Although the palaeoclimatologists were as little interested in plague as the biologists were in past climates, Nils Chr. Stenseth of the University of Oslo saw the potential of combining both approaches and types of evidence. Towards that end he assembled an interdisciplinary team of biologists, ecologists, zoologists and dendro-chronologists to investigate the interactions between climate and plague within the long-established plague reservoir of Kazakhstan, for which an exceptional Soviet-era dataset was available. From this research emerged the critical insight that a clear connection existed between Central Asian climate fluctuations and regional human plague frequency in the first part of the twentieth century and ‘probably over the past 1,500 years’. Here was the missing link that explained the causal connection between the increasingly unsettled and often extreme climatic conditions of the first half of the fourteenth century and the outbreak of the Black Death. Their concurrence was no coincidence.

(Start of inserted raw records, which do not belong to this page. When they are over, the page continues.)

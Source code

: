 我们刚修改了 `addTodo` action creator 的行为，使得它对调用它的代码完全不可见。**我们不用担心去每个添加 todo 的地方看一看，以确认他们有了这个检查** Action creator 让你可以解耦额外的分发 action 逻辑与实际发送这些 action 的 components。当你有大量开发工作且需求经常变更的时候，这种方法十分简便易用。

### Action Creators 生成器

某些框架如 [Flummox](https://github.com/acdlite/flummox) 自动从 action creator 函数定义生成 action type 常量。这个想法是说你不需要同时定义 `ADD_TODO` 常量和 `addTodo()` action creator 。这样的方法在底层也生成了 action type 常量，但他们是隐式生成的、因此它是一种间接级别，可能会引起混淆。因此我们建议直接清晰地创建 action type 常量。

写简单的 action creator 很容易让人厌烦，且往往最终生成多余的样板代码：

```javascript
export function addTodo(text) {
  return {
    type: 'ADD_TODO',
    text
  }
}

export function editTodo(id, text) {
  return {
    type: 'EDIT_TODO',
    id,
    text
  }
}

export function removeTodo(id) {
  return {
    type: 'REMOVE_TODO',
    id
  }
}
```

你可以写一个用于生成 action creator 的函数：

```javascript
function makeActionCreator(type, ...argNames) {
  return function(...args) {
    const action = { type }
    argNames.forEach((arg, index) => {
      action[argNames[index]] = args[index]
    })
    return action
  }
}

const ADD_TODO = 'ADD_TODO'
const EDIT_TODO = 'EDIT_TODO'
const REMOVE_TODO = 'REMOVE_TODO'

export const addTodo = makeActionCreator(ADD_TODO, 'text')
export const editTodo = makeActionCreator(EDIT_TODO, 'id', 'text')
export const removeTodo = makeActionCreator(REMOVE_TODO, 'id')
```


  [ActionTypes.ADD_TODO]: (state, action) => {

Thus, it was under conditions of extreme ecological stress in or near Qinghai in western China, sometime between the 1270s and 1340s, that what had begun as a panzootic of wild rodents crossed over to become a zoonotic that infected humans. The genie was then out of the lamp. In the absence of scientific knowledge and effective quarantine measures, the zoonotic swiftly escalated to become an epidemic and then a fast-spreading pandemic that engulfed the greater part of the known world (antibiotics, of course, would have stopped the disease in its tracks). The timing of all this proved crucial. After centuries of commercial and urban growth, the human preconditions for rapid diffusion of a deadly pathogen happened to be almost optimal. Once the plague-carrying caravans across the vast and thinly peopled spaces of Central Asia reached the crowded and busy commercial ports of the Black Sea, with their maritime connections throughout the Mediterranean trading world and beyond, the disease’s spread accelerated and became unstoppable.

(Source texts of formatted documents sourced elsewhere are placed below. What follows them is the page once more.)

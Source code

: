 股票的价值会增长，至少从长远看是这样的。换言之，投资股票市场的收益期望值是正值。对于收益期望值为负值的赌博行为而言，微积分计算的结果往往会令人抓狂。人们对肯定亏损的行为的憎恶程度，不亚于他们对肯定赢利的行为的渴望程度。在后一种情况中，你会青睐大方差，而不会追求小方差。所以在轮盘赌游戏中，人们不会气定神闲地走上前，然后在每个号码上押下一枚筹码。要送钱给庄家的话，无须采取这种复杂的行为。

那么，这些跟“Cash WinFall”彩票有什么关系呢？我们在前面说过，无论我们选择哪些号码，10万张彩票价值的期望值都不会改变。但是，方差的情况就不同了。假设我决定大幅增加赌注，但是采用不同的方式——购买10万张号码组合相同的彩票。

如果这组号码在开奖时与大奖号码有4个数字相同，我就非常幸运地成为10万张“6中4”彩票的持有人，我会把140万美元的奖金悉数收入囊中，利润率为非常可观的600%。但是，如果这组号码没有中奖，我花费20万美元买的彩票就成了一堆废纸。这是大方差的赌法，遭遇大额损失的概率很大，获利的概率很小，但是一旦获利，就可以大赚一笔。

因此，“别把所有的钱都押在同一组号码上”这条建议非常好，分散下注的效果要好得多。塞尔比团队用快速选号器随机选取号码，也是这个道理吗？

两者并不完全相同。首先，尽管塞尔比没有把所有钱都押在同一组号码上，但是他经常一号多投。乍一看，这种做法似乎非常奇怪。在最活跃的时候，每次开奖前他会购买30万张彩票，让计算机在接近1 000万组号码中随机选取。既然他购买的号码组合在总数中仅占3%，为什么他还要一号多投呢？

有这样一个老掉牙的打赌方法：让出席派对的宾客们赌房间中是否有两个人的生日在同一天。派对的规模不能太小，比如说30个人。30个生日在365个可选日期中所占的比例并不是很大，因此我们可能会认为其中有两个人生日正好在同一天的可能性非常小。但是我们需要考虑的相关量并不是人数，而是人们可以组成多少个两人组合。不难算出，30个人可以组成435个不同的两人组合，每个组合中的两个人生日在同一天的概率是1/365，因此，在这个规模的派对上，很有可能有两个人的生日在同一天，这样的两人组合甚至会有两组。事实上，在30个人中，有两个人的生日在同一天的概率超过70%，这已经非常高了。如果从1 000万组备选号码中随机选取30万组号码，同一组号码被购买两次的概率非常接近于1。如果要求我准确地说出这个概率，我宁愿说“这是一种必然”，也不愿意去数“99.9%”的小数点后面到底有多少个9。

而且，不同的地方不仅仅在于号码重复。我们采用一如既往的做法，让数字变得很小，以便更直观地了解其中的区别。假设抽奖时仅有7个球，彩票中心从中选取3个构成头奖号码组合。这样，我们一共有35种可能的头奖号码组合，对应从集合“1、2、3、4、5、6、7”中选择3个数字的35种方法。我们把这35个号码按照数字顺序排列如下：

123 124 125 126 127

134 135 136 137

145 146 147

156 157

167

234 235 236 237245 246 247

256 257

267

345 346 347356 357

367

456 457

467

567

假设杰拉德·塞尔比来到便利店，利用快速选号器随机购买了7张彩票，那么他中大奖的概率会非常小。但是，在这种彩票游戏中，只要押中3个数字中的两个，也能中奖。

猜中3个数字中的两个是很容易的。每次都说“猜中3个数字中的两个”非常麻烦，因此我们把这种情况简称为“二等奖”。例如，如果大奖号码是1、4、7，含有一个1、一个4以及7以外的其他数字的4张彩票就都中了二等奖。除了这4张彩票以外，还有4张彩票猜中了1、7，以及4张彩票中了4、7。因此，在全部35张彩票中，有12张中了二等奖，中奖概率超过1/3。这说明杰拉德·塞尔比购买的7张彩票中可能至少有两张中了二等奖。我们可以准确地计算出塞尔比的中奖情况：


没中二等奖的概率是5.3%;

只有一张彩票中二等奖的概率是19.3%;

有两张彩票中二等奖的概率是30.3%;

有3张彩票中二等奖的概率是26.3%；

The realisation that climate change, extreme climatic events, ecological stress, and the re-activation of a deadly pathogen were all intimately interconnected has proved both revelatory and transformative. A seismic historical event previously viewed from an almost exclusively western perspective has been revealed as a complex and multi-faceted phenomenon, with an Asian origin but known-world reach. The climate forcing which appears to have set the Black Death in motion was global, while far-reaching and long-established human interconnections ensured that the disease eventually infected three continents: Asia, Africa and Europe. Documentary sources and historical methods alone could not have yielded these insights, refocused perceptions of this event, or generated so much debate and research across such an array of academic disciplines. Nor, indispensable though they are, can written records by themselves provide answers to the many outstanding questions still posed by the Second Pandemic. Progress will come from combining the approaches and evidence of historians with those of natural and environmental scientists, including bioarchaeologists. Direct collaboration between historians and scientists may prove particularly productive.

With the post-pandemic future still so unclear, curiosity about the lessons to be learned from past interactions between climate, disease and society has never been greater. This presents both a challenge and an opportunity to historians in the new post-Covid-19 world. For those prepared to move outside their traditional humanities comfort zone, there are exciting opportunities for fruitful interdisciplinary engagement to be seized, with all the valuable academic insights that are likely to flow from them. Re-examining the past from this broader perspective is also likely to resonate with many and affirm why knowledge of an event as remote from us as the Black Death is so relevant to making sense of the comparable crisis of public health unfolding across the world today.